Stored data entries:
────────
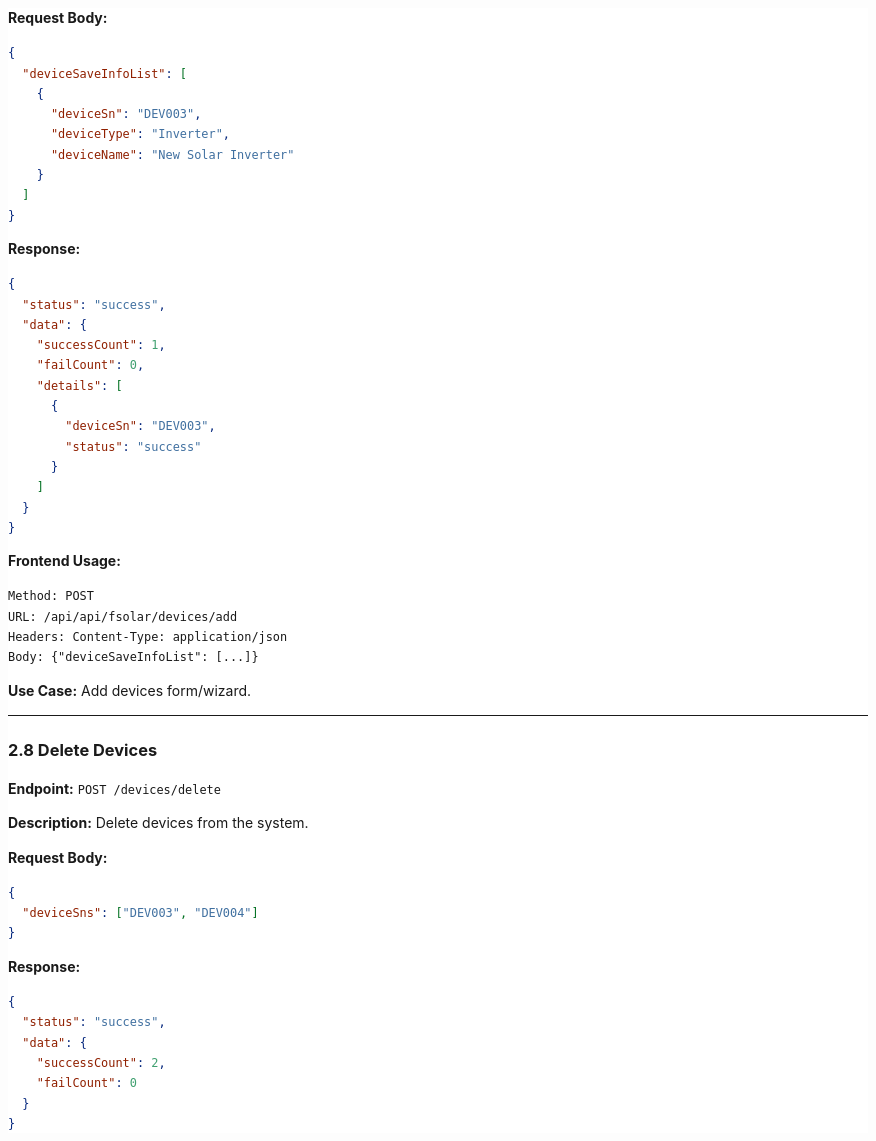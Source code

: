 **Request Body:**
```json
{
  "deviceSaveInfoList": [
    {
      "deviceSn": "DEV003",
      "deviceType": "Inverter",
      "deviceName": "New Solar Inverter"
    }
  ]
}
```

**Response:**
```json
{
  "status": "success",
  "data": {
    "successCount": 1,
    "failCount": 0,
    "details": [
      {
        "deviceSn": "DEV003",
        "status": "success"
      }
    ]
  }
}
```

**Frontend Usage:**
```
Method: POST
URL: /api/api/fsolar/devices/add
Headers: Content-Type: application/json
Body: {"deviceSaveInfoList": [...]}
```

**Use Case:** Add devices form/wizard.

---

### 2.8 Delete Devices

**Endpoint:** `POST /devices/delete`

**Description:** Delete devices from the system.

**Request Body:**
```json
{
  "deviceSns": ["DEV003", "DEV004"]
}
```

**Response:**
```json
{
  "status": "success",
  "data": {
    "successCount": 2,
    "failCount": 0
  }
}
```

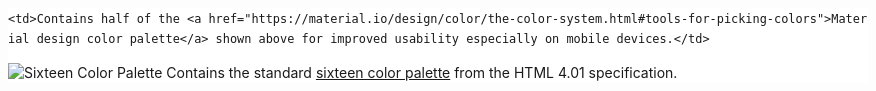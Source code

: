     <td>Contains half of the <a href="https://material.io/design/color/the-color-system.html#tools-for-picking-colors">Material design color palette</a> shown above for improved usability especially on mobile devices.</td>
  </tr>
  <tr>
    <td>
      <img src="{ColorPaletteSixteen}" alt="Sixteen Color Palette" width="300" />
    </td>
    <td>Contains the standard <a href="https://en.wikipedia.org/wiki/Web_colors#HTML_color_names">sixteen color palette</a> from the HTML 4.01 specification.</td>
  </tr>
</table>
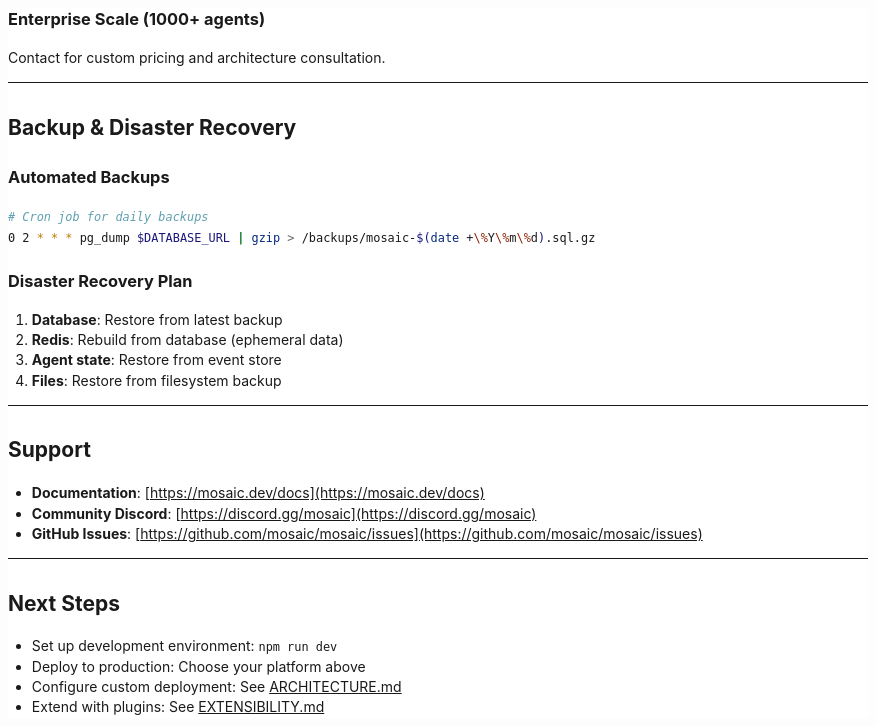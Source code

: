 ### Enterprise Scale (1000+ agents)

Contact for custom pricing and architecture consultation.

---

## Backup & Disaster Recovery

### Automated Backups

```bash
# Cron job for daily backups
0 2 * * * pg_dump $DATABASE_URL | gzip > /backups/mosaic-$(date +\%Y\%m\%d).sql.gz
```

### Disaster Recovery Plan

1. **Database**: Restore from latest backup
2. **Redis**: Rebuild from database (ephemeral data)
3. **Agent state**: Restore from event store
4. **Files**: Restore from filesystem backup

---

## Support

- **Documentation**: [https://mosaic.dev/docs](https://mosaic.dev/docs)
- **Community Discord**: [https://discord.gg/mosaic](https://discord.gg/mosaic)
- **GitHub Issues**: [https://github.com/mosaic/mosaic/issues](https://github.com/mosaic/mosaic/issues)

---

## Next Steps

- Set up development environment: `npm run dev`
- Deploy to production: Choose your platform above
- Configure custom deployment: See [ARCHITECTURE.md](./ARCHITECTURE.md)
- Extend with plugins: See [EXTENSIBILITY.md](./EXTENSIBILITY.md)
────────
- [WHAT YOU NEED TO DO]
Return every line above verbatim, pictures excluded.

- [WRITTEN SOLUTION]
Source code

: **Request Body:**
```json
{
  "deviceSaveInfoList": [
    {
      "deviceSn": "DEV003",
      "deviceType": "Inverter",
      "deviceName": "New Solar Inverter"
    }
  ]
}
```

**Response:**
```json
{
  "status": "success",
  "data": {
    "successCount": 1,
    "failCount": 0,
    "details": [
      {
        "deviceSn": "DEV003",
        "status": "success"
      }
    ]
  }
}
```

**Frontend Usage:**
```
Method: POST
URL: /api/api/fsolar/devices/add
Headers: Content-Type: application/json
Body: {"deviceSaveInfoList": [...]}
```

**Use Case:** Add devices form/wizard.

---

### 2.8 Delete Devices

**Endpoint:** `POST /devices/delete`

**Description:** Delete devices from the system.

**Request Body:**
```json
{
  "deviceSns": ["DEV003", "DEV004"]
}
```

**Response:**
```json
{
  "status": "success",
  "data": {
    "successCount": 2,
    "failCount": 0
  }
}
```

Source code

:     <td>Contains half of the <a href="https://material.io/design/color/the-color-system.html#tools-for-picking-colors">Material design color palette</a> shown above for improved usability especially on mobile devices.</td>
  </tr>
  <tr>
    <td>
      <img src="{ColorPaletteSixteen}" alt="Sixteen Color Palette" width="300" />
    </td>
    <td>Contains the standard <a href="https://en.wikipedia.org/wiki/Web_colors#HTML_color_names">sixteen color palette</a> from the HTML 4.01 specification.</td>
  </tr>
</table>
Source code

: ### Enterprise Scale (1000+ agents)

Contact for custom pricing and architecture consultation.

---

## Backup & Disaster Recovery

### Automated Backups

```bash
# Cron job for daily backups
0 2 * * * pg_dump $DATABASE_URL | gzip > /backups/mosaic-$(date +\%Y\%m\%d).sql.gz
```

### Disaster Recovery Plan

1. **Database**: Restore from latest backup
2. **Redis**: Rebuild from database (ephemeral data)
3. **Agent state**: Restore from event store
4. **Files**: Restore from filesystem backup

---

## Support

- **Documentation**: [https://mosaic.dev/docs](https://mosaic.dev/docs)
- **Community Discord**: [https://discord.gg/mosaic](https://discord.gg/mosaic)
- **GitHub Issues**: [https://github.com/mosaic/mosaic/issues](https://github.com/mosaic/mosaic/issues)

---

## Next Steps

- Set up development environment: `npm run dev`
- Deploy to production: Choose your platform above
- Configure custom deployment: See [ARCHITECTURE.md](./ARCHITECTURE.md)
- Extend with plugins: See [EXTENSIBILITY.md](./EXTENSIBILITY.md)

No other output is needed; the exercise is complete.